## Directions for this task:
Since only the written part is wanted, repeat the records exactly and omit the pictures.
-- Data records follows --
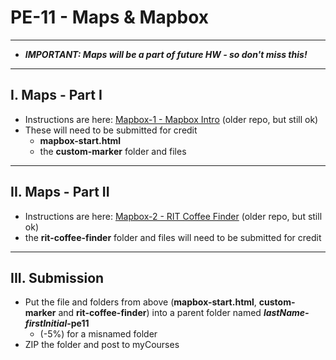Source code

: # PE-11 - Maps & Mapbox

<hr>

- ***IMPORTANT: Maps will be a part of future HW - so don't miss this!***

<hr>

## I. Maps - Part I

- Instructions are here: [Mapbox-1 - Mapbox Intro](https://github.com/tonethar/IGME-330-Master/blob/master/notes/HW-mapbox-1.md) (older repo, but still ok)
- These will need to be submitted for credit
  - **mapbox-start.html** 
  - the **custom-marker** folder and files


<hr>

## II. Maps - Part II
- Instructions are here: [Mapbox-2 - RIT Coffee Finder](https://github.com/tonethar/IGME-330-Master/blob/master/notes/HW-mapbox-2.md) (older repo, but still ok)
- the **rit-coffee-finder** folder and files will need to be submitted for credit


<hr>

## III. Submission
- Put the file and folders from above (**mapbox-start.html**, **custom-marker** and **rit-coffee-finder**) into a parent folder named ***lastName-firstInitial*-pe11**
  - (-5%) for a misnamed folder
- ZIP the folder and post to myCourses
-- Data records concluded --
## Result:
Source code

: # PE-11 - Maps & Mapbox

<hr>

- ***IMPORTANT: Maps will be a part of future HW - so don't miss this!***

<hr>

## I. Maps - Part I

- Instructions are here: [Mapbox-1 - Mapbox Intro](https://github.com/tonethar/IGME-330-Master/blob/master/notes/HW-mapbox-1.md) (older repo, but still ok)
- These will need to be submitted for credit
  - **mapbox-start.html** 
  - the **custom-marker** folder and files


<hr>

## II. Maps - Part II
- Instructions are here: [Mapbox-2 - RIT Coffee Finder](https://github.com/tonethar/IGME-330-Master/blob/master/notes/HW-mapbox-2.md) (older repo, but still ok)
- the **rit-coffee-finder** folder and files will need to be submitted for credit


<hr>

## III. Submission
- Put the file and folders from above (**mapbox-start.html**, **custom-marker** and **rit-coffee-finder**) into a parent folder named ***lastName-firstInitial*-pe11**
  - (-5%) for a misnamed folder
- ZIP the folder and post to myCourses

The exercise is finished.